• [TO DO]:
Your answer must be every line of the data that contains "TypeScript".

(Pictures paired with source code)
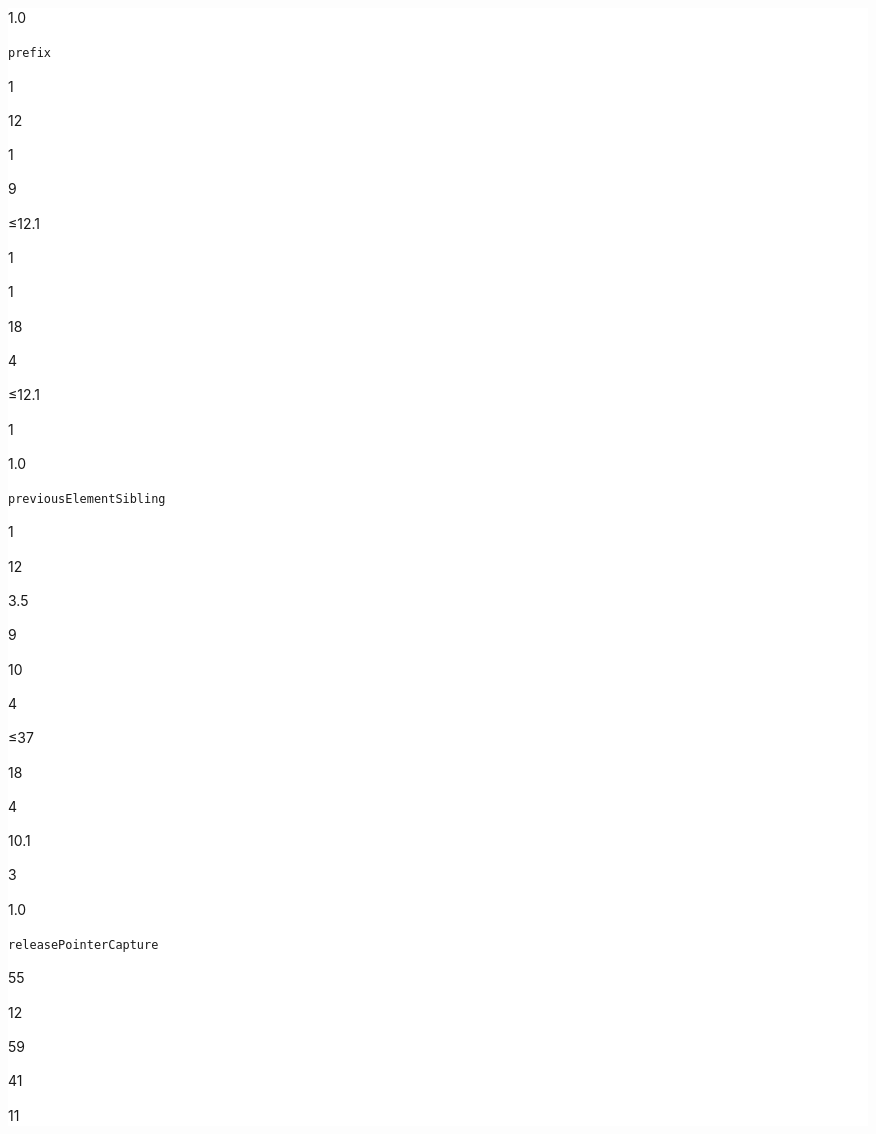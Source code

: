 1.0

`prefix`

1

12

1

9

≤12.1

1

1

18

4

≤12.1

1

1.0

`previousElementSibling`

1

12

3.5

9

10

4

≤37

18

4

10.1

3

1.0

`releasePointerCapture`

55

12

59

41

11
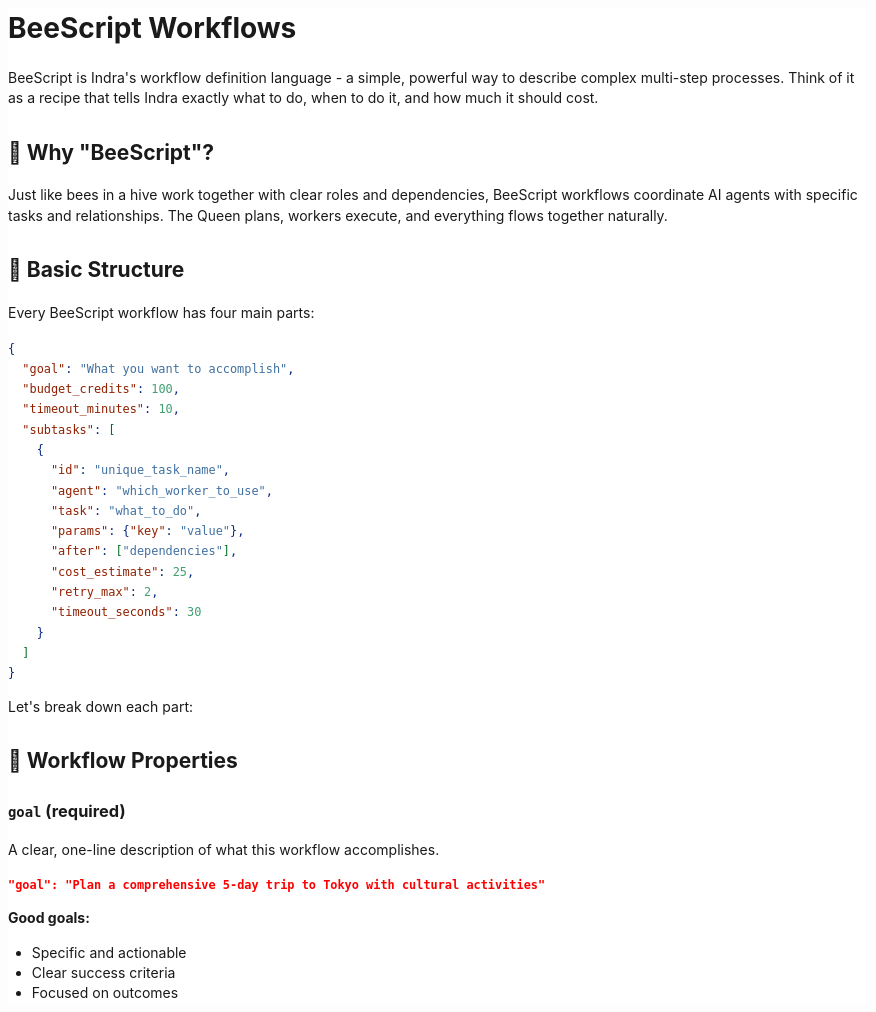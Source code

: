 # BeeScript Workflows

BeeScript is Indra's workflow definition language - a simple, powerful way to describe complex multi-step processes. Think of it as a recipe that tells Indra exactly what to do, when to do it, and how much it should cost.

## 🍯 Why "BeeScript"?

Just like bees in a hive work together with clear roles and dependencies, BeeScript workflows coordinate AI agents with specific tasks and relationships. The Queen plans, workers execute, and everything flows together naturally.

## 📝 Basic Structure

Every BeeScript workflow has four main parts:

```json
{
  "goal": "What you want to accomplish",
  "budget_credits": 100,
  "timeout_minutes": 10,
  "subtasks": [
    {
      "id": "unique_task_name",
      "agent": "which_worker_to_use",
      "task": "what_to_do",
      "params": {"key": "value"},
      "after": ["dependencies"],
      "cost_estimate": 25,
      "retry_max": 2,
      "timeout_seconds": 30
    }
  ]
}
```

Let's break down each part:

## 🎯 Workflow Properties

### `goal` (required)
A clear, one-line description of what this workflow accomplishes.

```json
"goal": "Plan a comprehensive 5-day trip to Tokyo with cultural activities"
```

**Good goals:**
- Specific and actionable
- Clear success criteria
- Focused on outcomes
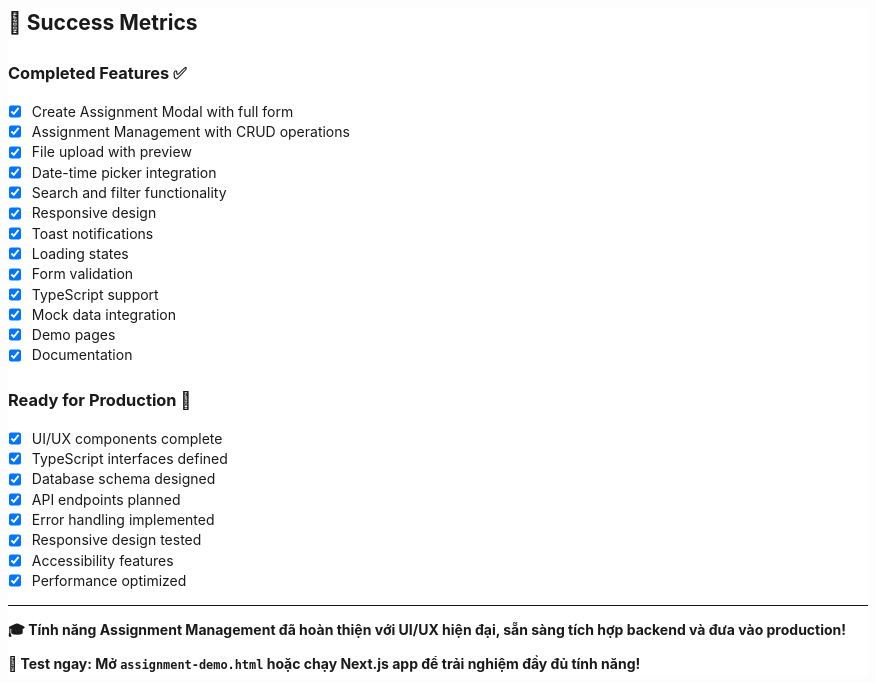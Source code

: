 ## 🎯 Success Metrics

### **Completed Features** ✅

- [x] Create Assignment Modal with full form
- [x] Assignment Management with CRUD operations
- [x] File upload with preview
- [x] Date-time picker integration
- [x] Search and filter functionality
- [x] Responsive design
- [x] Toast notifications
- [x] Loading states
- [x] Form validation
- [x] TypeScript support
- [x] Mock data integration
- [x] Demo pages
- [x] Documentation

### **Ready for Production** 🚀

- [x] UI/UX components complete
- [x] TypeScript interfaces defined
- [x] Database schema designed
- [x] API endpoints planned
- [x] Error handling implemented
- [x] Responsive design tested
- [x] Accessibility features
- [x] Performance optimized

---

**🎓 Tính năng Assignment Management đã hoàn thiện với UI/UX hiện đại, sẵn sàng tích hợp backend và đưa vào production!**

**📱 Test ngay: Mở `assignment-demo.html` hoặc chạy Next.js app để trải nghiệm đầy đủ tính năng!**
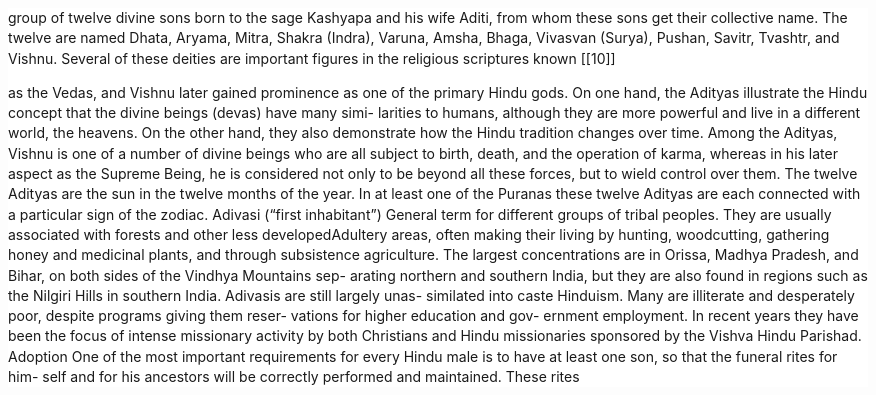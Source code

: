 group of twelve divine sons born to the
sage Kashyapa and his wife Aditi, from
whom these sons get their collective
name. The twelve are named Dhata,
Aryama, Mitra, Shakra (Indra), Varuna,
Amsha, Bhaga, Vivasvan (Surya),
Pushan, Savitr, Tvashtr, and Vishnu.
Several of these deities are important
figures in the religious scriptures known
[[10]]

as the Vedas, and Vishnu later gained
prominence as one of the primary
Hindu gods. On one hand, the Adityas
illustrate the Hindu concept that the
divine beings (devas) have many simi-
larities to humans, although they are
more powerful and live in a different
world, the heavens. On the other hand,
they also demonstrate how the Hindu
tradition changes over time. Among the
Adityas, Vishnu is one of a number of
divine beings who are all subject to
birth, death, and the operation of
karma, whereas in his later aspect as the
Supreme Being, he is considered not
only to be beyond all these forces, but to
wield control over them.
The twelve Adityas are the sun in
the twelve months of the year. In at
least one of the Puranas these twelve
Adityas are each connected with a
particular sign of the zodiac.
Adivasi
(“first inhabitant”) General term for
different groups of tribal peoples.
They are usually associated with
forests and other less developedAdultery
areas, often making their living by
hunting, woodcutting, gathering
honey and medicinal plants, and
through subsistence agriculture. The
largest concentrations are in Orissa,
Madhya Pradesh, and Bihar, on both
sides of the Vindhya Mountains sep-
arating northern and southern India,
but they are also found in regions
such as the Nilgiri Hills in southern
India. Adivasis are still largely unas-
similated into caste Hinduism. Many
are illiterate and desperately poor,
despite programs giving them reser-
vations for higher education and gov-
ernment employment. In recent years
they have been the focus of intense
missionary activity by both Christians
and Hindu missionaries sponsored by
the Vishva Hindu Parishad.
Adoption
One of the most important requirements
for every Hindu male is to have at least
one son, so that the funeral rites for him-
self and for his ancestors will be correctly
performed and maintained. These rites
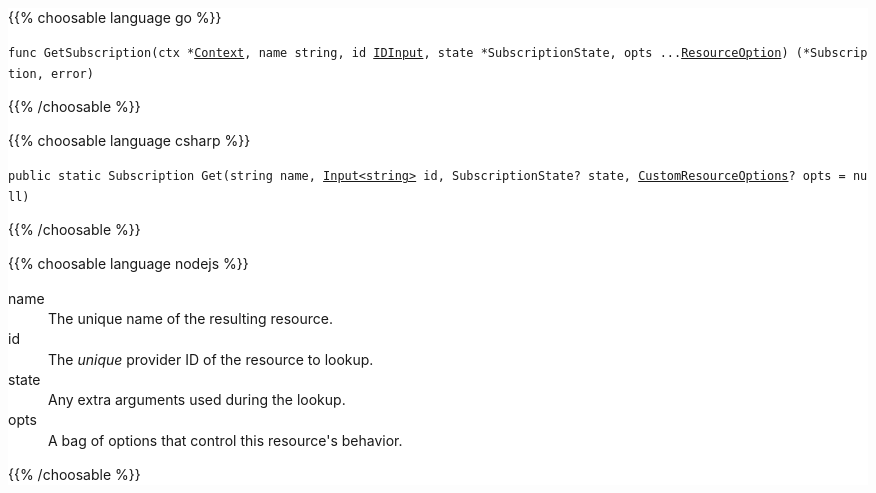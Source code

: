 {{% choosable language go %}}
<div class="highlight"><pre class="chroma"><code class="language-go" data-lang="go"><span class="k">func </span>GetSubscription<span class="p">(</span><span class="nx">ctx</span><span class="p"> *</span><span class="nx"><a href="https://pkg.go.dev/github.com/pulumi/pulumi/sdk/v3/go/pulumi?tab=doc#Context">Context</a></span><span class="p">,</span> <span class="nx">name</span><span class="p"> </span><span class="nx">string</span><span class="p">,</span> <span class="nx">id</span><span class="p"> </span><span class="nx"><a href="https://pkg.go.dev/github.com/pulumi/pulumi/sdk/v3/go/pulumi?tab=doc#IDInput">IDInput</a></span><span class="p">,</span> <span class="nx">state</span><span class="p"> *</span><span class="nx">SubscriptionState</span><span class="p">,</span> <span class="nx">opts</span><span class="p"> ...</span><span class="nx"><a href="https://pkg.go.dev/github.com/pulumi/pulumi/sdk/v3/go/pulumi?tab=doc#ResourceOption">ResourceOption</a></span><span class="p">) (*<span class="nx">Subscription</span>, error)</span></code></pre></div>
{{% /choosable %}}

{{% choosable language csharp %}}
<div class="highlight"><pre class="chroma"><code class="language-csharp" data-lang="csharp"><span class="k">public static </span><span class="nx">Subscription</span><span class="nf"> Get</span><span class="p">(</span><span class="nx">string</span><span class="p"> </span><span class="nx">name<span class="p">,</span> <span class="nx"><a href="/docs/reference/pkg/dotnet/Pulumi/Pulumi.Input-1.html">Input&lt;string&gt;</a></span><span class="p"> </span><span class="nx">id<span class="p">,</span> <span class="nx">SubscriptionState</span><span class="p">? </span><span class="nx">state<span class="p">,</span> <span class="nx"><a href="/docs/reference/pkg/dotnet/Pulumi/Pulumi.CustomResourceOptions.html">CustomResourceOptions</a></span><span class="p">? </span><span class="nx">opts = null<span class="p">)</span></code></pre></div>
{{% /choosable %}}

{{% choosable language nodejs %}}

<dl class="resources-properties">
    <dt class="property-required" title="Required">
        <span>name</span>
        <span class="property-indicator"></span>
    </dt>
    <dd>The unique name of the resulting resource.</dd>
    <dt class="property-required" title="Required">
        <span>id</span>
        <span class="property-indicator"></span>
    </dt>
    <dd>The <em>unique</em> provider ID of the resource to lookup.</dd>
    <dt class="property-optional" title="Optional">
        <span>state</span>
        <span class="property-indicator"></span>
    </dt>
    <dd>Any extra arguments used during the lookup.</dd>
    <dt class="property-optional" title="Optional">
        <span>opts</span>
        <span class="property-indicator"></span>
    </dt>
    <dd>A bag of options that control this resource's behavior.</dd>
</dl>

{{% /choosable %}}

• [WRITTEN SOLUTION]:
- [x] TypeScript support
- [x] TypeScript interfaces defined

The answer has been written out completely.